I did open my Chuwi Minibook. A picture of the fan connector, near a rule with 1mm scale, so, I would say the pitch of this connector is about 0.875mm (4 wires in 3.5mm). Anyone can find the reference of this type of connector?
And I tested a RPI2040 very small board that is programmed using the USB-C connector. It can run high level Pyhton firmware. Since it can be installed on the SSD M2 disc space, it will be great to open the M2 cover and connect the USB-C cable, during the development:
But for now, I just did as other user did – I just left the fan unconnected!! and the Minibook boots and runs as if there is no issue at all. Maybe the system firmware do not force the fan to run, maybe it is ready for a fanless system. And as the other user wrote, if the Minibook get’s hot, it will probably protect itself by reducing the system clock, making the system slow but keep the temperature at safe levels.
After using it some days with the fan disconnected, it is perfect as there is no noise at all and with the light usage I do with it, mainly reading, and with Linux Ubuntu, it only keeps warm after 1h or more. For now, I am happy to use it like that.
After some days of usage, I really think the fan is needed at least for when I am watching Netflix and the Minibook get’s really hot!!

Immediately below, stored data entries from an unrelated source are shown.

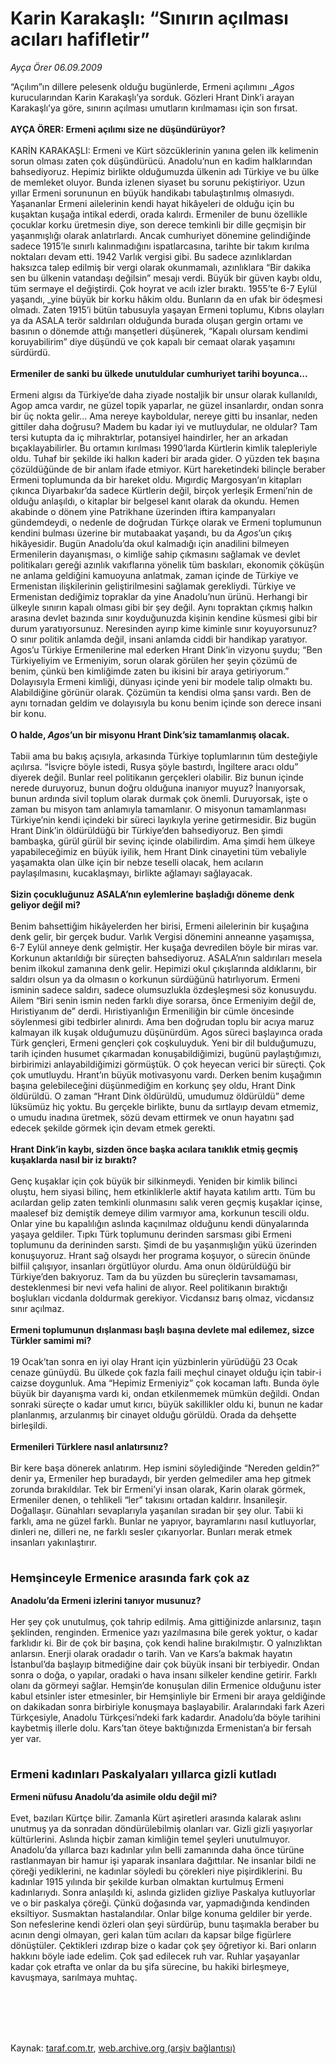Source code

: # Karin Karakaşlı: “Sınırın açılması acıları hafifletir”

*Ayça Örer 06.09.2009*

<div class="taraf_structure_2col_1zq">
<div class="margen_n">



 <p>“Açılım”ın dillere pelesenk olduğu bugünlerde, Ermeni açılımını _<i>Agos</i> kurucularından Karin Karakaşlı’ya sorduk. Gözleri Hrant Dink’i arayan Karakaşlı’ya göre, sınırın açılması umutların kırılmaması için son fırsat.   <b><br/><br/>AYÇA ÖRER: Ermeni açılımı size ne düşündürüyor?</b> <br/><br/>KARİN KARAKAŞLI: Ermeni ve Kürt sözcüklerinin yanına gelen ilk kelimenin sorun olması zaten çok düşündürücü. Anadolu’nun en kadim halklarından bahsediyoruz. Hepimiz birlikte olduğumuzda ülkenin adı Türkiye ve bu ülke de memleket oluyor. Bunda izlenen siyaset bu sorunu pekiştiriyor. Uzun yıllar Ermeni sorununun en büyük handikabı tabulaştırılmış olmasıydı. Yaşananlar Ermeni ailelerinin kendi hayat hikâyeleri de olduğu için bu kuşaktan kuşağa intikal ederdi, orada kalırdı. Ermeniler de bunu özellikle çocuklar korku üretmesin diye, son derece temkinli bir dille geçmişin bir yaşanmışlığı olarak anlatırlardı. Ancak cumhuriyet dönemine gelindiğinde sadece 1915’le sınırlı kalınmadığını ispatlarcasına, tarihte bir takım kırılma noktaları devam etti. 1942 Varlık vergisi gibi. Bu sadece azınlıklardan haksızca talep edilmiş bir vergi olarak okunmamalı, azınlıklara “Bir dakika sen bu ülkenin vatandaşı değilsin” mesajı verdi. Büyük bir güven kaybı oldu, tüm sermaye el değiştirdi. Çok hoyrat ve acılı izler bıraktı. 1955’te 6-7 Eylül yaşandı, _yine büyük bir korku hâkim oldu. Bunların da en ufak bir ödeşmesi olmadı. Zaten 1915’i bütün tabusuyla yaşayan Ermeni toplumu, Kıbrıs olayları ya da ASALA terör saldırıları olduğunda burada oluşan gergin ortamı ve basının o dönemde attığı manşetleri düşünerek, “Kapalı olursam kendimi koruyabilirim” diye düşündü ve çok kapalı bir cemaat olarak yaşamını sürdürdü. <b><br/><br/>Ermeniler de sanki bu ülkede unutuldular cumhuriyet tarihi boyunca...</b> <br/><br/>Ermeni algısı da Türkiye’de daha ziyade nostaljik bir unsur olarak kullanıldı, Agop amca vardır, ne güzel topik yaparlar, ne güzel insanlardır, ondan sonra bir üç nokta gelir... Ama nereye kayboldular, nereye gitti bu insanlar, neden gittiler daha doğrusu? Madem bu kadar iyi ve mutluydular, ne oldular? Tam tersi kutupta da iç mihraktırlar, potansiyel haindirler, her an arkadan bıçaklayabilirler. Bu ortamın kırılması 1990’larda Kürtlerin kimlik talepleriyle oldu. Tuhaf bir şekilde iki halkın kaderi bir arada gider. O yüzden tek başına çözüldüğünde de bir anlam ifade etmiyor. Kürt hareketindeki bilinçle beraber Ermeni toplumunda da bir hareket oldu. Mıgırdiç Margosyan’ın kitapları çıkınca Diyarbakır’da sadece Kürtlerin değil, birçok yerleşik Ermeni’nin de olduğu anlaşıldı, o kitaplar bir belgesel kanıt olarak da okundu. Hemen akabinde o dönem yine Patrikhane üzerinden iftira kampanyaları gündemdeydi, o nedenle de doğrudan Türkçe olarak ve Ermeni toplumunun kendini bulması üzerine bir mutabaakat yaşandı, bu da <i>Agos</i>’un çıkış hikâyesidir. Bugün Anadolu’da okul kalmadığı için anadilini bilmeyen Ermenilerin dayanışması, o kimliğe sahip çıkmasını sağlamak ve devlet politikaları gereği azınlık vakıflarına yönelik tüm baskıları, ekonomik çöküşün ne anlama geldiğini kamuoyuna anlatmak, zaman içinde de Türkiye ve Ermenistan ilişkilerinin geliştirilmesini sağlamak gerekliydi. Türkiye ve Ermenistan dediğimiz topraklar da yine Anadolu’nun ürünü. Herhangi bir ülkeyle sınırın kapalı olması gibi bir şey değil. Aynı topraktan çıkmış halkın arasına devlet bazında sınır koyduğunuzda kişinin kendine küsmesi gibi bir durum yaratıyorsunuz. Neresinden ayırıp kime kiminle sınır koyuyorsunuz? O sınır politik anlamda değil, insani anlamda ciddi bir handikap yaratıyor. Agos’u Türkiye Ermenilerine mal ederken Hrant Dink’in vizyonu şuydu; “Ben Türkiyeliyim ve Ermeniyim, sorun olarak görülen her şeyin çözümü de benim, çünkü ben kimliğimde zaten bu ikisini bir araya getiriyorum.” Dolayısıyla Ermeni kimliği, dünyası içinde yeni bir modele talip olmaktı bu. Alabildiğine görünür olarak. Çözümün ta kendisi olma şansı vardı. Ben de aynı tornadan geldim ve dolayısıyla bu konu benim içinde son derece insani bir konu. <b><br/><br/>O halde, <i>Agos</i>’un bir misyonu Hrant Dink’siz tamamlanmış olacak.</b> <br/><br/>Tabii ama bu bakış açısıyla, arkasında Türkiye toplumlarının tüm desteğiyle açılırsa. “İsviçre böyle istedi, Rusya şöyle bastırdı, İngiltere aracı oldu” diyerek değil. Bunlar reel politikanın gerçekleri olabilir. Biz bunun içinde nerede duruyoruz, bunun doğru olduğuna inanıyor muyuz? İnanıyorsak, bunun ardında sivil toplum olarak durmak çok önemli. Duruyorsak, işte o zaman bu misyon tam anlamıyla tamamlanır. O misyonun tamamlanması Türkiye’nin kendi içindeki bir süreci layıkıyla yerine getirmesidir. Biz bugün Hrant Dink’in öldürüldüğü bir Türkiye’den bahsediyoruz. Ben şimdi bambaşka, gürül gürül bir sevinç içinde olabilirdim. Ama şimdi hem ülkeye yapabileceğimiz en büyük iyilik, hem Hrant Dink cinayetini tüm vebaliyle yaşamakta olan ülke için bir nebze teselli olacak, hem acıların paylaşılmasını, kucaklaşmayı, birlikte ağlamayı sağlayacak. <b><br/><br/>Sizin çocukluğunuz ASALA’nın eylemlerine başladığı döneme denk geliyor değil mi?</b> <br/><br/>Benim bahsettiğim hikâyelerden her birisi, Ermeni ailelerinin bir kuşağına denk gelir, bir gerçek budur. Varlık Vergisi dönemini anneanne yaşamışsa, 6-7 Eylül anneye denk gelmiştir. Her kuşağa devredilen böyle bir miras var. Korkunun aktarıldığı bir süreçten bahsediyoruz. ASALA’nın saldırıları mesela benim ilkokul zamanına denk gelir. Hepimizi okul çıkışlarında aldıklarını, bir saldırı olsun ya da olmasın o korkunun sürdüğünü hatırlıyorum. Ermeni isminin sadece saldırı, sadece olumsuzlukla özdeşleşmesi söz konusuydu. Ailem “Biri senin ismin neden farklı diye sorarsa, önce Ermeniyim değil de, Hıristiyanım de” derdi. Hıristiyanlığın Ermeniliğin bir cümle öncesinde söylenmesi gibi tedbirler alınırdı. Ama ben doğrudan toplu bir acıya maruz kalmayan ilk kuşak olduğumuzu düşünürdüm. Agos süreci başlayınca orada Türk gençleri, Ermeni gençleri çok coşkuluyduk. Yeni bir dil bulduğumuzu, tarih içinden husumet çıkarmadan konuşabildiğimizi, bugünü paylaştığımızı, birbirimizi anlayabildiğimizi görmüştük. O çok heyecan verici bir süreçti. Çok çok umutluydu. Hrant’ın büyük motivasyonu vardı. Derken benim kuşağımın başına gelebileceğini düşünmediğim en korkunç şey oldu, Hrant Dink öldürüldü. O zaman “Hrant Dink öldürüldü, umudumuz öldürüldü” deme lüksümüz hiç yoktu. Bu gerçekle birlikte, bunu da sırtlayıp devam etmemiz, o umudu inadına üretmek, sözü devam ettirmek ve onun hayatını şad edecek şekilde görmek için devam etmek gerekti. <b><br/><br/>Hrant Dink’in kaybı, sizden önce başka acılara tanıklık etmiş geçmiş kuşaklarda nasıl bir iz bıraktı?</b>  <br/><br/>Genç kuşaklar için çok büyük bir silkinmeydi. Yeniden bir kimlik bilinci oluştu, hem siyasi bilinç, hem etkinliklerle aktif hayata katılım arttı. Tüm bu acılardan gelip zaten temkinli olunmasını salık veren geçmiş kuşaklar içinse, maalesef biz demiştik demeye dilim varmıyor ama, korkunun tescili oldu. Onlar yine bu kapalılığın aslında kaçınılmaz olduğunu kendi dünyalarında yaşaya geldiler. Tıpkı Türk toplumunu derinden sarsması gibi Ermeni toplumunu da derininden sarstı. Şimdi de bu yaşanmışlığın yükü üzerinden konuşuyoruz. Hrant sağ olsaydı her programa koşuyor, o sürecin önünde bilfiil çalışıyor, insanları örgütlüyor olurdu. Ama onun öldürüldüğü bir Türkiye’den bakıyoruz. Tam da bu yüzden bu süreçlerin tavsamaması, desteklenmesi bir nevi vefa halini de alıyor. Reel politikanın bıraktığı boşlukları vicdanla doldurmak gerekiyor. Vicdansız barış olmaz, vicdansız sınır açılmaz. <b><br/><br/>Ermeni toplumunun dışlanması başlı başına devlete mal edilemez, sizce Türkler samimi mi?</b> <br/><br/>19 Ocak’tan sonra en iyi olay Hrant için yüzbinlerin yürüdüğü 23 Ocak cenaze günüydü. Bu ülkede çok fazla faili meçhul cinayet olduğu için tabir-i caizse doygunluk. Ama “Hepimiz Ermeniyiz” çok kocaman laftı. Bunda öyle büyük bir dayanışma vardı ki, ondan etkilenmemek mümkün değildi. Ondan sonraki süreçte o kadar umut kırıcı, büyük sakillikler oldu ki, bunun ne kadar planlanmış, arzulanmış bir cinayet olduğu görüldü. Orada da dehşette birleşildi. <b><br/><br/>Ermenileri Türklere nasıl anlatırsınız?</b> <br/><br/>Bir kere başa dönerek anlatırım. Hep ismini söylediğinde “Nereden geldin?” denir ya, Ermeniler hep buradaydı, bir yerden gelmediler ama hep gitmek zorunda bırakıldılar. Tek bir Ermeni’yi insan olarak, Karin olarak görmek, Ermeniler denen, o tehlikeli “ler” takısını ortadan kaldırır. İnsanileşir. Doğallaşır. Günahları sevaplarıyla yaşanılan sıradan bir şey olur. Tabii ki farklı, ama ne güzel farklı. Bunlar ne yapıyor, bayramlarını nasıl kutluyorlar, dinleri ne, dilleri ne, ne farklı sesler çıkarıyorlar. Bunları merak etmek insanları yakınlaştırır.   <b><br/><br/><font size="4"><br/>Hemşinceyle Ermenice arasında fark çok az</font></b> <b><br/><br/>Anadolu’da Ermeni izlerini tanıyor musunuz?</b> <br/><br/>Her şey çok unutulmuş, çok tahrip edilmiş. Ama gittiğinizde anlarsınız, taşın şeklinden, renginden. Ermenice yazı yazılmasına bile gerek yoktur, o kadar farklıdır ki. Bir de çok bir başına, çok kendi haline bırakılmıştır. O yalnızlıktan anlarsın. Enerji olarak oradadır o tarih. Van ve Kars’a bakmak hayatın İstanbul’da başlayıp bitmediğine dair çok büyük insani bir terbiyedir. Ondan sonra o doğa, o yapılar, oradaki o hava insanı silkeler kendine getirir. Farklı olanı da görmeyi sağlar. Hemşin’de konuşulan dilin Ermenice olduğunu ister kabul etsinler ister etmesinler, bir Hemşinliyle bir Ermeni bir araya geldiğinde on dakikadan sonra birbiriyle konuşmaya başlayabilir. Aralarındaki fark Azeri Türkçesiyle, Anadolu Türkçesi’ndeki fark kadardır. Anadolu’da böyle tarihini kaybetmiş illerle dolu. Kars’tan öteye baktığınızda Ermenistan’a bir fersah yer var.   <b><br/><br/><font size="4"><br/>Ermeni kadınları Paskalyaları yıllarca gizli kutladı</font></b> <b><br/><br/>Ermeni nüfusu Anadolu’da asimile oldu değil mi?<br/><br/></b>Evet, bazıları Kürtçe bilir. Zamanla Kürt aşiretleri arasında kalarak aslını unutmuş ya da sonradan döndürülebilmiş olanları var. Gizli gizli yaşıyorlar kültürlerini. Aslında hiçbir zaman kimliğin temel şeyleri unutulmuyor. Anadolu’da yıllarca bazı kadınlar yılın belli zamanında daha önce türüne rastlanmayan bir hamur işi yaparak insanlara dağıttılar. Ne insanlar bildi ne çöreği yediklerini, ne kadınlar söyledi bu çörekleri niye pişirdiklerini. Bu kadınlar 1915 yılında bir şekilde kurban olmaktan kurtulmuş Ermeni kadınlarıydı. Sonra anlaşıldı ki, aslında gizliden gizliye Paskalya kutluyorlar ve o bir paskalya çöreği. Çünkü doğasında var, yapmadığında kendinden eksiltiyor. Susmaktan hastalandılar. Onlar bilge konuma geldiler bir yerde. Son nefeslerine kendi özleri olan şeyi sürdürüp, bunu taşımakla beraber bu acının dengi olmayan, geri kalan tüm acıları da kapsar bilge figürlere dönüştüler. Çektikleri ızdırap bize o kadar çok şey öğretiyor ki. Bari onların hakkını böyle iade edelim. Çok şad edilecek ruh var. Ruhlar yaşayanlar kadar çok etrafta ve onlar da bu şifa sürecine, bu hakiki birleşmeye, kavuşmaya, sarılmaya muhtaç. </p>
<br/>
<br/>
<br/>



<br/>


<div id="taraf_not">
</div>

</div>


</div>

Kaynak: [taraf.com.tr](http://taraf.com.tr:80/makale/7280.htm), [web.archive.org (arşiv bağlantısı)](http://web.archive.org/web/20091126063731/http://taraf.com.tr:80/makale/7280.htm)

Meanwhile I received the new fan (SEPA HY40H-05A) that is supposed more silent than the original.
I was thinking that if the system do not require the fan, as it works as usual with the fan disconnected, so I can fully control the fan by adding a temperature sensor!!
I have with me the AHT21 temperature sensor board, and it fits well on top of the metal part that get’s hot when the CPU get’s hot – the small blue board on the following picture.
So my plan now is to connect the AHT21 temperature sensor to the microcontroller board (already did on another project) and also connect the fan pins. Then I will read the temperature and increase the fan speed as the temperature increases. And I will define which the temperature value the fan should start and the maximum speed it should rotate. It will be easy to prototype this little system outside and then finally install on my Minibook.